**PROBLEM DESCRIPTION:** Range to output from the entries below: the line containing "- Increase brand visibility and reach" through the line containing "- Professional terminology". Set it down exactly, ends included, nothing else.

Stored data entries
◆ ◆ ◆
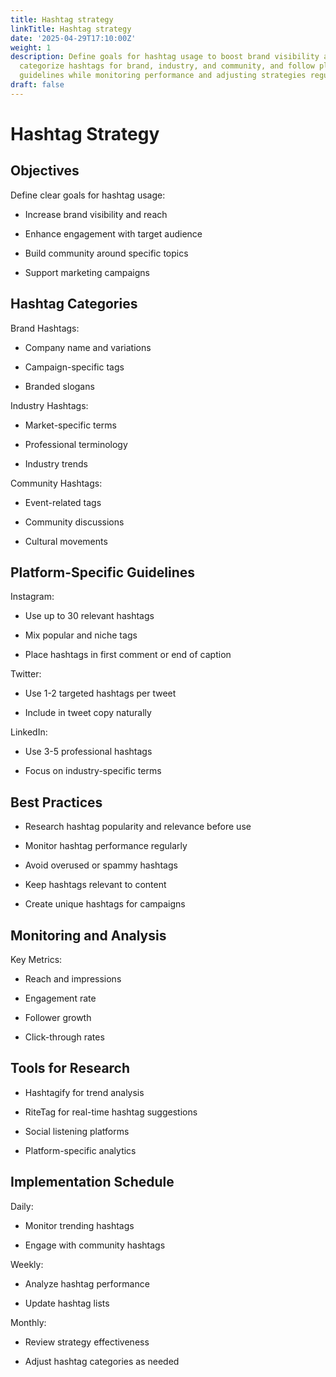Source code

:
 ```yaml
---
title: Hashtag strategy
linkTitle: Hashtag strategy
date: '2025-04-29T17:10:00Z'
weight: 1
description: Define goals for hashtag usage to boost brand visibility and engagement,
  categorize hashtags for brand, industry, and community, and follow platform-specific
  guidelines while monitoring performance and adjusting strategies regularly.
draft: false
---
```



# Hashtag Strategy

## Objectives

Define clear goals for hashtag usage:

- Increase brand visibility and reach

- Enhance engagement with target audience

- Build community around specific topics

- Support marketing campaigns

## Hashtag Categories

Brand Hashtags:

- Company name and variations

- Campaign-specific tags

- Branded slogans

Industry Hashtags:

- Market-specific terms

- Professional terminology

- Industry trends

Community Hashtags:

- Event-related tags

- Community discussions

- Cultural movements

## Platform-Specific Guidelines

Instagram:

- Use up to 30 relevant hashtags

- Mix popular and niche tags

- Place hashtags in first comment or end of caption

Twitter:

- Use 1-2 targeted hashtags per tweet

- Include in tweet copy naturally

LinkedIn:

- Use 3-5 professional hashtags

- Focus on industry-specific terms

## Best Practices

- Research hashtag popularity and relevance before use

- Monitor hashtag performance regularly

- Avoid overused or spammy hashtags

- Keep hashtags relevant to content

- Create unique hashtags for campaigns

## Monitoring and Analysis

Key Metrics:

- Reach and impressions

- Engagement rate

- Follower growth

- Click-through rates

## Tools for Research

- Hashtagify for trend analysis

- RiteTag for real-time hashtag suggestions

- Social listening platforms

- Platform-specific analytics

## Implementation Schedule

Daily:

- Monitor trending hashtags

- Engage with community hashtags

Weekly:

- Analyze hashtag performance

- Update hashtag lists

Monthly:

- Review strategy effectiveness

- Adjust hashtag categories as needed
◆ ◆ ◆
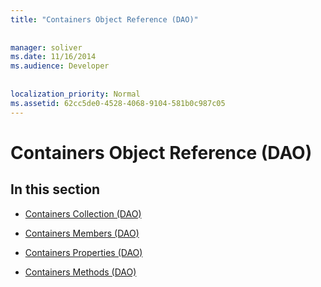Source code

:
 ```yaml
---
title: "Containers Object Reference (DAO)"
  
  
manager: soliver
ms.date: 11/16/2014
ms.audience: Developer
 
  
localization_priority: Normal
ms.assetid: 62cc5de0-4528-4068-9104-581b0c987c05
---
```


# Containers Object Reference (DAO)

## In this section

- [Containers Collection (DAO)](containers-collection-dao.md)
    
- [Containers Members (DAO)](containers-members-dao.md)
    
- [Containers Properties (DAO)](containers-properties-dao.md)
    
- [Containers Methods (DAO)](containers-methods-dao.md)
◆ ◆ ◆
**FINAL ANSWER:**
- Increase brand visibility and reach

- Enhance engagement with target audience

- Build community around specific topics

- Support marketing campaigns

## Hashtag Categories

Brand Hashtags:

- Company name and variations

- Campaign-specific tags

- Branded slogans

Industry Hashtags:

- Market-specific terms

- Professional terminology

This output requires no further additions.